Going Green in Ghana Means Business
With a rapidly growing economy, but limited natural resources, EDGE certification offers an ideal solution for the private sector in Ghana.
Ghana is on track to have the highest GDP growth rate in the world for 2019, tied with South Sudan at 8.8 percent, according to the World Economic Outlook’s April 2019 report. The country has emerged as a leader in the African economy, beckoning more companies to come and do business in Ghana. But with high costs of electricity and frequent water shortages, companies are searching for resource-efficient ways to reduce costs and stay ahead of the competition.
For many, EDGE certification offers a solution.
Green Makes Business Sense
From the early design stages of the Atlantic Tower, Radwan Dakmak, Managing Director of Meridian Ghana, didn’t even consider constructing an office building that wasn’t resource-efficient. Dakmak saw building green as a marketing strategy that could bring greater value to his customers. Today, being able to call his building EDGE-certified brings worldwide recognition to his project.
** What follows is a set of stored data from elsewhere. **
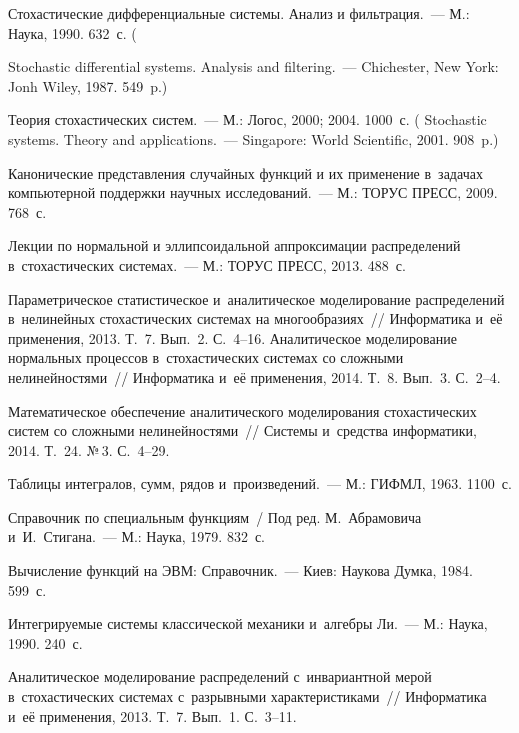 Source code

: \begin{multicols}{2}
{{\begin{thebibliography}{99}
 \vspace*{-2pt}

Стохастические дифференциальные системы. Анализ и фильтрация.~---
М.: Наука,  1990.  632~с. (\linebreak\vspace*{-12pt}
\pagebreak

\noindent
Stochastic differential systems.
Analysis and filtering.~--- Chichester, New York: Jonh Wiley, 1987.
549~p.)

Теория стохастических систем.~--- М.: Логос, 2000; 2004. 1000~с.
(
Stochastic systems. Theory and  applications.~---
Singapore: World Scientific, 2001. 908~p.)

Канонические представления случайных функций и их применение в~задачах
компьютерной поддержки научных исследований.~--- М.: ТОРУС
ПРЕСС, 2009. 768~с.


Лекции по нормальной и эллипсоидальной аппроксимации распределений
в~стохастических системах.~--- М.: ТОРУС ПРЕСС, 2013. 488~с.

Параметрическое статистическое и~аналитическое моделирование распределений
в~нелинейных стохастических системах на многообразиях~//
Информатика и~её применения, 2013. Т.~7. Вып.~2. С.~4--16.
Аналитическое моделирование нормальных процессов в~стохастических системах
со сложными нелинейностями~// Информатика и~её применения, 2014. Т.~8.
Вып.~3. С.~2--4.

Математическое обеспечение аналитического моделирования стохастических систем
со сложными нелинейностями~// Системы и~средства информатики, 2014.
Т.~24. №\,3. С.~4--29.



Таблицы интегралов, сумм, рядов и~произведений.~--- М.: ГИФМЛ, 1963. 1100~с.

Справочник по специальным функциям~/ Под ред. М.~Абрамовича и~И.~Стигана.~---
М.: Наука, 1979. 832~с.

Вычисление функций на ЭВМ: Справочник.~--- Киев: Наукова Думка, 1984. 599~с.

Интегрируемые системы классической механики и~ал\-геб\-ры Ли.~---
М.: Наука, 1990. 240~с.

Аналитическое моделирование распределений с~инвариантной мерой
в~стохастических системах с~разрывными характеристиками~// Информатика
и~её применения, 2013. Т.~7. Вып.~1. С.~3--11.
 \end{thebibliography}

 }
 }

\end{multicols}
EDGE certification has also helped him secure major multinational firms to establish their Accra offices in the Atlantic Tower, which sits within Airport City, a rapidly growing commercial hub in the heart of the capital. Dakmak knew that by designing the tower green, he would outpace his competition. “With this market, you need to be one step ahead,” he said. “It was my vision to have a resource-efficient building, which became a good marketing tool for us.”
For Dakmak, building green results in better profits for his customers. By installing green features such as energy-efficient air-conditioning, occupancy sensors and water-efficient fixtures, Meridian Ghana can pass on the value to its tenants who will have lower utility bills. For firms that are customer-centric, the value of green far outweighs any added costs.
“Any rational business man wouldn’t opt for a non-green building,” said Dakmak. “The benefits are far more than the added costs.”
From the City to the Sea
A short distance from the city, the Tema Port connects Ghana to the rest of the world. Originally built in 1960, the port was recently expanded to accommodate larger vessels and meet the needs of Ghana’s rapidly growing maritime industry.
Led by Meridian Port Services (MPS), a joint venture between the Ghana Ports and Harbours Authority, Bolloré Transport & Logistics and APM Terminals, whether to build green boiled down to a business decision. “First, it’s a commercial case,” said Finlo Paish, Head of Construction for the Tema Port expansion project. “Second, it’s good for the environment.”
When considering the cost of energy and water, the company believed that building a resource-efficient building was the only way to go. Not only could they see a strong commercial case, but it also fit within the company’s sustainability goals.
At the Tema Port, where three separate buildings are EDGE-certified, including a workshop and maintenance building, offices for administrative purposes and offices for the port’s authorities, Paish saw greater value in resource-efficient features than in conventional ones. When seeking energy-smart solutions, LED lighting and occupancy sensors were determined to be the most durable, cost-effective and efficient option. “We wanted to make everything as efficient as possible because we want the port to be set up to prosper over the next decades,” Paish said.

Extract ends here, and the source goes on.